Exercise brief - Locate every line below that contains the word "post" and copy it.

Plain-text document sources:
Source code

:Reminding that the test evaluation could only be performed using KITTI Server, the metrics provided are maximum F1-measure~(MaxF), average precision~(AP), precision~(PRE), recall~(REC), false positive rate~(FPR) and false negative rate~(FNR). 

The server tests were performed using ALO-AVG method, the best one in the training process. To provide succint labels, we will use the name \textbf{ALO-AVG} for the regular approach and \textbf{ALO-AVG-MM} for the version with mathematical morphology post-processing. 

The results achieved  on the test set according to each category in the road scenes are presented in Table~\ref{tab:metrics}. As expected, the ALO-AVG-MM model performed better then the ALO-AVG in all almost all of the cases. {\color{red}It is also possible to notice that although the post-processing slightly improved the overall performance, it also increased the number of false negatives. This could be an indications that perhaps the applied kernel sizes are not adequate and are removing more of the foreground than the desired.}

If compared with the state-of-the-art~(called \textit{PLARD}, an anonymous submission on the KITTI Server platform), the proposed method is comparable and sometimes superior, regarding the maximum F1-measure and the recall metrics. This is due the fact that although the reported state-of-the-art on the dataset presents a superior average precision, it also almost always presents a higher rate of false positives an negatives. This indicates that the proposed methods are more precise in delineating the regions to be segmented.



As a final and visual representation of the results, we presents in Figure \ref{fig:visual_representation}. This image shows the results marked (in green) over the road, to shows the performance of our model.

Answer below -
The server tests were performed using ALO-AVG method, the best one in the training process. To provide succint labels, we will use the name \textbf{ALO-AVG} for the regular approach and \textbf{ALO-AVG-MM} for the version with mathematical morphology post-processing. 
The results achieved  on the test set according to each category in the road scenes are presented in Table~\ref{tab:metrics}. As expected, the ALO-AVG-MM model performed better then the ALO-AVG in all almost all of the cases. {\color{red}It is also possible to notice that although the post-processing slightly improved the overall performance, it also increased the number of false negatives. This could be an indications that perhaps the applied kernel sizes are not adequate and are removing more of the foreground than the desired.}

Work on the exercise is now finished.